- _Task to carry out_:
Count up the lines below that hold "addressed", then give that count by itself.

[Stored data entries]
=====

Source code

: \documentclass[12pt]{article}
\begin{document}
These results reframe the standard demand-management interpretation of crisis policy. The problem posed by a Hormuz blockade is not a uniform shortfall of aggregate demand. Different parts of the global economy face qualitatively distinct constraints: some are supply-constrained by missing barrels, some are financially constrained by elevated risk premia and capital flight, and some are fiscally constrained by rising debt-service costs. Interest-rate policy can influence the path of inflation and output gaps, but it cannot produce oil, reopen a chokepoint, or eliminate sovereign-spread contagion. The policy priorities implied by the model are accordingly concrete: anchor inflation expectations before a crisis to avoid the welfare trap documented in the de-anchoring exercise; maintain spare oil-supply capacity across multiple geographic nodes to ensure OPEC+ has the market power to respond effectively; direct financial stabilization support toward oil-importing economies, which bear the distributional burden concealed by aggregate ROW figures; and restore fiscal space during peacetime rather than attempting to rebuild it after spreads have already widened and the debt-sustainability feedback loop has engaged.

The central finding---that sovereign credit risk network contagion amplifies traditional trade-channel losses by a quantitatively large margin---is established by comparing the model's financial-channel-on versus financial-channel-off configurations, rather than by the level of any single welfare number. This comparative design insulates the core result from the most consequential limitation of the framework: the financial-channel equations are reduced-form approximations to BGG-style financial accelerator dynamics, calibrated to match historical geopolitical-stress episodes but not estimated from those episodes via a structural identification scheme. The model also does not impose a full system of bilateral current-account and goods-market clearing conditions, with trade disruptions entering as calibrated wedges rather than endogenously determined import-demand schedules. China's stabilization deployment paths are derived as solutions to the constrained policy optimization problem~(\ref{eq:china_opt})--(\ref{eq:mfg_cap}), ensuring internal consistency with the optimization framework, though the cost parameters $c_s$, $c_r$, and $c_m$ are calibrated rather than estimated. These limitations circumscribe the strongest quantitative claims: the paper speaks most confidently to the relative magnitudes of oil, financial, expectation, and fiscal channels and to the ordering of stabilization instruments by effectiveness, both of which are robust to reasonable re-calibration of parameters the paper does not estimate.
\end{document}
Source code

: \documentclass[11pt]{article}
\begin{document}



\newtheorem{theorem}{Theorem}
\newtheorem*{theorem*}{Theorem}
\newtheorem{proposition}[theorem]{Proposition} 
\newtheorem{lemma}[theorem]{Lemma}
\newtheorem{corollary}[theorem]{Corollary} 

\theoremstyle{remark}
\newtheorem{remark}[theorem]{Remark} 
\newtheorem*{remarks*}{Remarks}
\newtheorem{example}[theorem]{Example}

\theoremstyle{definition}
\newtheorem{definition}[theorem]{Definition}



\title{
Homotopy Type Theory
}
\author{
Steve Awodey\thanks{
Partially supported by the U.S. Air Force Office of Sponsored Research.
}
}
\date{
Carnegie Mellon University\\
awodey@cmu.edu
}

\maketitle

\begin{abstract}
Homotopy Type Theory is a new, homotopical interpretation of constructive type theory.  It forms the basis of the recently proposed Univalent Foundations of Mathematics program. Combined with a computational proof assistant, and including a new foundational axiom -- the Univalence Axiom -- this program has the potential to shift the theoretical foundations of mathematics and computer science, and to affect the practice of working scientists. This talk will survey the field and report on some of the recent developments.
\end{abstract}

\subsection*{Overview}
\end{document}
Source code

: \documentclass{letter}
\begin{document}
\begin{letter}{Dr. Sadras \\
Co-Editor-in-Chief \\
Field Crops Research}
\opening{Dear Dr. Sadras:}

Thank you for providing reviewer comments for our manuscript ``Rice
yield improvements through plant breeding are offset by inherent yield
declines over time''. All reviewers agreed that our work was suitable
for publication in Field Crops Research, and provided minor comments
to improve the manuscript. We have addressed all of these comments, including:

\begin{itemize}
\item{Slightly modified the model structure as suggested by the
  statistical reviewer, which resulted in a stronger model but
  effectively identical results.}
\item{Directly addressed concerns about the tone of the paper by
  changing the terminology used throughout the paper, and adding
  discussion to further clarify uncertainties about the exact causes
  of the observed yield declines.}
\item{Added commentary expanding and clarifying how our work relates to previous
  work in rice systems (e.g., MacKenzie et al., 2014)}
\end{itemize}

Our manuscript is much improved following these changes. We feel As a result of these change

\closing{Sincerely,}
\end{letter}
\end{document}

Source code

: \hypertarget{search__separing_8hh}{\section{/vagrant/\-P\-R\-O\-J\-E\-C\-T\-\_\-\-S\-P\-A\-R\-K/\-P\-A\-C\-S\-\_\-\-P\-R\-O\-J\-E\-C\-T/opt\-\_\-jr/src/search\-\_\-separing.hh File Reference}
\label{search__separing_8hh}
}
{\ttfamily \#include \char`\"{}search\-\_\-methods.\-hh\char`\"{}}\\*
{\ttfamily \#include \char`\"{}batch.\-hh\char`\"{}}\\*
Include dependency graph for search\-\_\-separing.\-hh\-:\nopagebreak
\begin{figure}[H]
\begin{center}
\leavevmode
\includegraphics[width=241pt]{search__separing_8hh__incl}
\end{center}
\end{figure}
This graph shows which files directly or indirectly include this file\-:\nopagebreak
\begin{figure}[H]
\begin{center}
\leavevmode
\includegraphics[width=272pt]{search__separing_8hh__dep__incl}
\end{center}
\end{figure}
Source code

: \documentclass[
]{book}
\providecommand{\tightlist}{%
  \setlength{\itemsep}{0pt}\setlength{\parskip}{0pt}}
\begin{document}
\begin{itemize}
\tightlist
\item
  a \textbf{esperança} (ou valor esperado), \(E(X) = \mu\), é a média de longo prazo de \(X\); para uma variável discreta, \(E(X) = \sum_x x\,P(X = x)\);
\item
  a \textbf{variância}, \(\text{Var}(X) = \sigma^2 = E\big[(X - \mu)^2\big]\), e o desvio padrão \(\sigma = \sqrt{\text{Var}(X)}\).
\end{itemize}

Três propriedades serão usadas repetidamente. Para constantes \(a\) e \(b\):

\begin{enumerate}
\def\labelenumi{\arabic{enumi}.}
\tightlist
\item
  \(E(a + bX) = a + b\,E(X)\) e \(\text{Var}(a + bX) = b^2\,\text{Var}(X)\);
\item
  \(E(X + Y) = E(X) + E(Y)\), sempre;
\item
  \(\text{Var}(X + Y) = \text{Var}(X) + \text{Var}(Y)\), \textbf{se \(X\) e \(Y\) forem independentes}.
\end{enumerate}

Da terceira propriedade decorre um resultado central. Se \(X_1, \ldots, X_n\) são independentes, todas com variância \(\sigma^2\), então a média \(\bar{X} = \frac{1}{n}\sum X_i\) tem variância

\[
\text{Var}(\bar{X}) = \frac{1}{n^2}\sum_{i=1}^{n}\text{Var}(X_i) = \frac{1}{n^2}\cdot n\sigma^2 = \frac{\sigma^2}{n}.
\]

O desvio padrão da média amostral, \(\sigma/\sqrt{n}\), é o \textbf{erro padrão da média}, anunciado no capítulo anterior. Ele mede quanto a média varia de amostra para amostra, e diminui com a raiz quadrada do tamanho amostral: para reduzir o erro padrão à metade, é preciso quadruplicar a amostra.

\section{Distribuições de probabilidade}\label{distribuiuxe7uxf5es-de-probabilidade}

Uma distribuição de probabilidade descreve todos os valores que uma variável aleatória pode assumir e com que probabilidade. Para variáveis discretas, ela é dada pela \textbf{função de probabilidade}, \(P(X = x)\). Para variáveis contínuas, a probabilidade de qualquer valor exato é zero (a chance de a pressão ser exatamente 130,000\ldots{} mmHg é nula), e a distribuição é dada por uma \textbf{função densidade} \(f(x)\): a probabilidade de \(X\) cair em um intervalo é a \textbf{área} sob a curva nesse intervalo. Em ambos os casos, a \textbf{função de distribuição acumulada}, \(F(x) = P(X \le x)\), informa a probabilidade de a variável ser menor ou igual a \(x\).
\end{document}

=====

- _Completed task_:
2